Writing

Software, technology, sysadmin war stories, and more. Feed
Wednesday, June 19, 2013

Wear blinders and you can justify anything

Here's a pattern I keep seeing. I don't understand it.

There's some software product or web site. It has an interface which has pretty much remained the same for three or four years. A couple of dropdown menus or chooser lists might have gotten a little bit longer as features were added, but it's basically the same thing. Someone who had been away from the product for several years would still know their way around.

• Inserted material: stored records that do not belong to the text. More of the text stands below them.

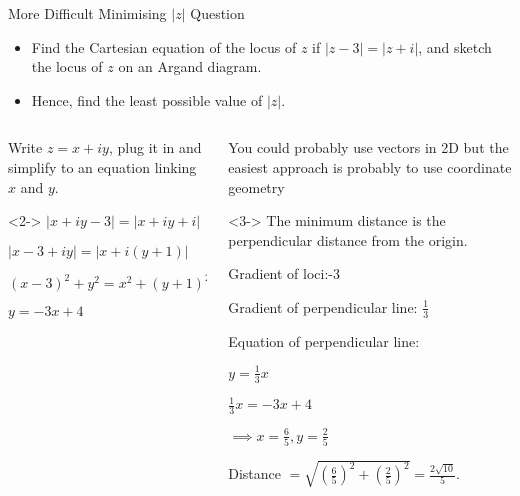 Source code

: \documentclass[8pt]{beamer}
\begin{document}
\begin{frame}[shrink=5]{More Difficult Minimising $|z|$ Question}
	\begin{problem}
		\begin{itemize}
			\item Find the Cartesian equation of the locus of $z$ if  $|z-3|=|z+i|$, and sketch the locus of  $z$ on an Argand diagram.
			\item Hence, find the least possible value of  $|z|$.
		\end{itemize}
	\end{problem}
	\begin{columns}
	\begin{column}{.5\linewidth}
		\alert{Write $z=x+iy$, plug it in and simplify to an equation linking  $x$ and  $y$.}
		\begin{solution}<2->
	$|x+iy-3|=|x+iy+i|$

	$|x-3+iy|=|x+i(y+1)|$

	$(x-3)^2+y^2=x^2+(y+1)^2$

	$y=-3x+4$

		\begin{center}
\end{center}
		\end{solution}
	\end{column}
	\begin{column}{.5\linewidth}
		\alert{You could probably use vectors in 2D but the easiest approach is probably to use coordinate geometry}
		\begin{solution}<3->
			The minimum distance is the perpendicular
distance from the origin.

Gradient of loci:-3

Gradient of perpendicular line: $\frac{1}{3}$ 

Equation of perpendicular line:

$y=\frac{1}{3}x$ 

$\frac{1}{3}x=-3x+4$ 

$\implies x=\frac{6}{5}, y=\frac{2}{5}$ 

Distance $=\sqrt{\left( \frac{6}{5} \right)^2+\left( \frac{2}{5} \right)^2  }= \frac{2\sqrt{10} }{5}  $.
		\end{solution}
	\end{column}
	\end{columns}
\end{frame}
\end{document}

You're wary of interface changes, so you don't switch to it immediately when it first comes out. Eventually, it becomes clear that it isn't going anywhere and it's a stable experience, so you try it out. The experience seems to agree with you, and so you slowly use it more and more. Before long, it's a part of your daily routine. You know how it will behave and there are no surprises. You can count on it being the same when you come back every day.

Then, one day, something changes. There's been a change of leadership on the product, and soon they want to start moving things around. Some options are hidden behind new menus and are no longer directly accessible. Others disappear entirely. A handful of strange new things which you really don't need and never asked for are forced in your face to get you to pay attention to them.

You deal with it at first, but the changes slowly migrate around the interface until eventually it starts impacting your day to day behavior. Perhaps something you used to be able to do is no longer possible, or it's become complicated where before it was simple. It's a new source of friction, and it's not going away.

This inspires you to push back on the changes. How can the product people know there's a problem unless they hear from the users, right? So, you write in and report that the removal of feature X and the hiding of feature Y is really crimping your style. You even write up a detailed explanation of how you used to use the system so they can better appreciate your use case.

It's no good. Someone on the team responds and says that they have metrics, and the metrics say that only 0.7% of all users used feature Y, and even fewer used feature X. That's their story and they're sticking to it.

But, they say, it's okay. This interface is good stuff. It passes all sorts of approval metrics and allows you to do this, and that, and this other thing. It's the new direction for this product, so you might as well get on board now.

Let's say for the sake of argument that you accept this and you get on board with the changes. You re-learn the interface and find different ways to do whatever it was you need to do. You find some way to live without the features which have evaporated completely. You still feel the friction every time you run into a situation where the old feature would have helped, but you tell yourself to ignore it. After all, you don't want to be one of "those people". Managers read books about "those people" and try to peck them out of the organization for not being "team players".

About a year passes. Then, without warning, they throw out that new interface and drop in yet another interface. This third interface has no relation to either the first one that you liked or the second one which you were making yourself use. You have to start all over again, and there are even more features missing or otherwise behaving differently.

The users suffer through two major upheavals in a short span of time.

When this happens, all sorts of questions pop up in my head. If the second one was so good, why did they switch to the third one? Was there some initial condition which made the second one good, and that condition is now gone? Were the claims of the second system being good even valid? If they weren't, why should anyone believe their claims about the third system?

I think it's more like this. Someone decides they are going to make a new interface. They get it ready for launch, and they also prepare a nice package of justifications. They can even do bad science to back it up -- that is, run experiments, and only keep the results which support your desired outcome. Then, they launch it.

When it's time to do it again, they just follow the same pattern. Notice that the past has absolutely no influence on this routine. They want to make a change and they don't care about what may have been there before. Maybe the old stuff came from someone else and they want to "make their mark" somehow.

Making their marks? Sounds like a duck story to me.